Changed, impérial avec Yan Wagner

Les coeurs avaient chaviré pour un album que nous n’avions pas critiqué dans nos colonnes, Forty Eight Hours. Trésor techno-pop d’un homme aux allures d’un Corto Maltese, son incarnation d’une autre vie.

L’album propageait un ersatz de pop, de techno et d’une new-wave panachée, mais le réduire à ça serait lui faire un mauvais procès, tellement la sauce prend. Une intro dans les règles de l’art ajoute classe et épices à ce met des plus fins, le tube éponyme lui, est imparable. Nous sautions à l’aveuglette dans des univers toujours sensiblement différents (Étienne Daho sur The Only One pour ce qu’on appelle un véritable duo) mais cohérents, il suffisait de voir Le Spleen de l’Officier. Le climax arrivait bras levés avec l’évident Elementary School, une perle qui aurait mérité tous les podiums, menée avec vigueur et force.

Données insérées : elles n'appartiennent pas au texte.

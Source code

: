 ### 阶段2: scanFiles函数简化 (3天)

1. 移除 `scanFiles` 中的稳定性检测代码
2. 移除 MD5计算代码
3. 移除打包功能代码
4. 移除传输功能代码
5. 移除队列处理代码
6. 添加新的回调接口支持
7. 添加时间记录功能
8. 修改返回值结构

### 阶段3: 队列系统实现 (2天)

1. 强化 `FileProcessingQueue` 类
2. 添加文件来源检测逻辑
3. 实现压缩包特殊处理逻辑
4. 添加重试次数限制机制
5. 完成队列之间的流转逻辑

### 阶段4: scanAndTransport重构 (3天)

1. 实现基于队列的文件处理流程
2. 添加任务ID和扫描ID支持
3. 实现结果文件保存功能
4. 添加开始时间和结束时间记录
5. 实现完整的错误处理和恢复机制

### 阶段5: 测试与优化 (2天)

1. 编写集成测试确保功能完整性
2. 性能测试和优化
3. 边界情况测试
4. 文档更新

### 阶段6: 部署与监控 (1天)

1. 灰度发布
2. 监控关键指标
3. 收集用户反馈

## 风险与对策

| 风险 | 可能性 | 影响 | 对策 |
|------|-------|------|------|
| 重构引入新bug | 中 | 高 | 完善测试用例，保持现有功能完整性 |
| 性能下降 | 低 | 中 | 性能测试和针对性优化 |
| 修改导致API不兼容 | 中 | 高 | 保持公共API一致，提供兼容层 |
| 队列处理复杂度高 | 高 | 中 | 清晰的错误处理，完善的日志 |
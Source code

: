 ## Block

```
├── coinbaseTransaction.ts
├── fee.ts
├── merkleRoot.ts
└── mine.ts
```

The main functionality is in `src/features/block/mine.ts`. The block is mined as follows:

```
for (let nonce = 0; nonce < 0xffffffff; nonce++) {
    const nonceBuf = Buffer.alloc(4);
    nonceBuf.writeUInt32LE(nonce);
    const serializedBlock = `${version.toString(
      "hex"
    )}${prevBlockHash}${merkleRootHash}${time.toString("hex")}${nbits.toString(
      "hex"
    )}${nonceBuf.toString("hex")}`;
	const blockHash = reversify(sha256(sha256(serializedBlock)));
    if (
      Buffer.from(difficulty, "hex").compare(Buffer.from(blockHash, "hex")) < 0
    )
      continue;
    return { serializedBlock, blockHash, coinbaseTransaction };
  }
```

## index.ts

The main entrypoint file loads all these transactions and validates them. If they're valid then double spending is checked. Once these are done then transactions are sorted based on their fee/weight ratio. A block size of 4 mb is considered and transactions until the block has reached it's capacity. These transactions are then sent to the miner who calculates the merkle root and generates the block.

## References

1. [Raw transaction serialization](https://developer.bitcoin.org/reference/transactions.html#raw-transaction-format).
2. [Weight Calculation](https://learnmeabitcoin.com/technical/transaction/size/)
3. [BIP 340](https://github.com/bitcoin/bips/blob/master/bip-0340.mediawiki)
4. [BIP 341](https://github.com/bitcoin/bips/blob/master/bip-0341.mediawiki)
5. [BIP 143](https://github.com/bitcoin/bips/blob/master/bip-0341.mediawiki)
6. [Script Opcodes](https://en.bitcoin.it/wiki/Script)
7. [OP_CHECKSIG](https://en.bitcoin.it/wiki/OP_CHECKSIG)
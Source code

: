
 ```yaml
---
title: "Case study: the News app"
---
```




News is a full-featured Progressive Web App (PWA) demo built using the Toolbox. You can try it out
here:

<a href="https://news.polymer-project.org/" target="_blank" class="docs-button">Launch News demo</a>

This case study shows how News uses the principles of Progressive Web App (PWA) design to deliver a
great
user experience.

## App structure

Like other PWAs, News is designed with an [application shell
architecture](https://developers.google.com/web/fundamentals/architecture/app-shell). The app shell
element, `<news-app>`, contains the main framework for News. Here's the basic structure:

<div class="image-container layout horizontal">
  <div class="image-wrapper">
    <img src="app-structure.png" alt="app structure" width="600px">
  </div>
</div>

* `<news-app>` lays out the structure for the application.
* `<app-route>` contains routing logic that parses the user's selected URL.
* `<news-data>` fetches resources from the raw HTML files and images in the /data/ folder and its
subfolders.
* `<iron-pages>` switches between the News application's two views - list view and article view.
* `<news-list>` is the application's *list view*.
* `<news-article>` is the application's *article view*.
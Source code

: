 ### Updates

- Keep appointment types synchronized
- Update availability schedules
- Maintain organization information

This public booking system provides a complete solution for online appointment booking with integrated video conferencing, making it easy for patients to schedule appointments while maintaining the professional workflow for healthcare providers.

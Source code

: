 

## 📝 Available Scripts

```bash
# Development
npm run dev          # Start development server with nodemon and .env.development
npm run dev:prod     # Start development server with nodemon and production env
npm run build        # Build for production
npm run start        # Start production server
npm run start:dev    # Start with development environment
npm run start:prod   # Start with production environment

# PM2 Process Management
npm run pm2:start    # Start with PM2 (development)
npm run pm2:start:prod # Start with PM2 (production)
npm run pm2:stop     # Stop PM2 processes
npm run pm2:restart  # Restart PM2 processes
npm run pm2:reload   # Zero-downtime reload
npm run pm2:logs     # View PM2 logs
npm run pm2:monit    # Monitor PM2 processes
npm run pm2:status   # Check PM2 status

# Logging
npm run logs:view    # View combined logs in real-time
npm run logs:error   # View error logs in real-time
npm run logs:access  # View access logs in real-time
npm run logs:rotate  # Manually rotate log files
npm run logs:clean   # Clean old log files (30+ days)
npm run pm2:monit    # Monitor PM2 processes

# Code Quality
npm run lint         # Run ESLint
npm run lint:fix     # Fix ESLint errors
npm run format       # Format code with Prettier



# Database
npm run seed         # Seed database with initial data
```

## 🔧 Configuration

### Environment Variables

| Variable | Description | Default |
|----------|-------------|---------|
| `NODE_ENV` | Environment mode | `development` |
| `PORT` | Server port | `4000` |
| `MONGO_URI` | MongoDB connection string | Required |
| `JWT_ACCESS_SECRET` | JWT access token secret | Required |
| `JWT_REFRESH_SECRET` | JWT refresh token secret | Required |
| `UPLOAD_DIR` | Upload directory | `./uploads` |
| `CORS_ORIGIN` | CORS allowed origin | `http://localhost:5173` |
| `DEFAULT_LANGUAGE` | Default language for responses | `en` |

Yan Wagner nous a excité cette fois, vraiment. L’annonce de son nouvel EP (un single en réalité) Changed, mais acidulé par des remixes, tous affriolants : Arnaud Rebotini, Jupiter, Tristesse Contemporaine et le grand The Hacker. Le morceau phare originel est pour sa part une ballade psycho-pop quelque peu scandinave, toujours sombre et à l’image de l’album. Les choix ne sont même pas criticables, tant ils rentrent dans le costume du Wagner. Jouons le dans le désordre et entamons par le super déroutant Changed de Tristesse Contemporaine. Pour avoir réalisé une interview (jamais sortie) du trio, il est tout à fait à leur image : décalé, fou, incompréhensible, parfois trop léger et peu marquant. Sans surprise, Rebotini est de la partie et tabasse tout, sa version testostéronée est âpre et rugueuse. Belle, mais toujours dans ses cordes, on en attendrait davantage – surtout un discours différent – du colosse, la prochaine fois. Le duo sucré Jupiter défonce le dancefloor comme sur ses plus beaux morceaux, réutilisant la voix de Yan avec joie et classe, que dire de plus ? La palme de ces remixes revient de très loin à The Hacker. Notre Michel n°1 retourne entièrement le plat et le griffe de sa personnalité. Flottant entre les boogies les plus dark et son éternel côté post-New Order, ce sont 7 minutes de bonheur intense, si bien qu’on se prend à s’impatienter de son prochain DJ set. Un EP qui mérite un intérêt certain, serait-ce seulement pour la perle qu’il contient (deux si on compte l’orginal de Changed), mais qui aurait moins de saveur si l’album n’était pas aussi frappé.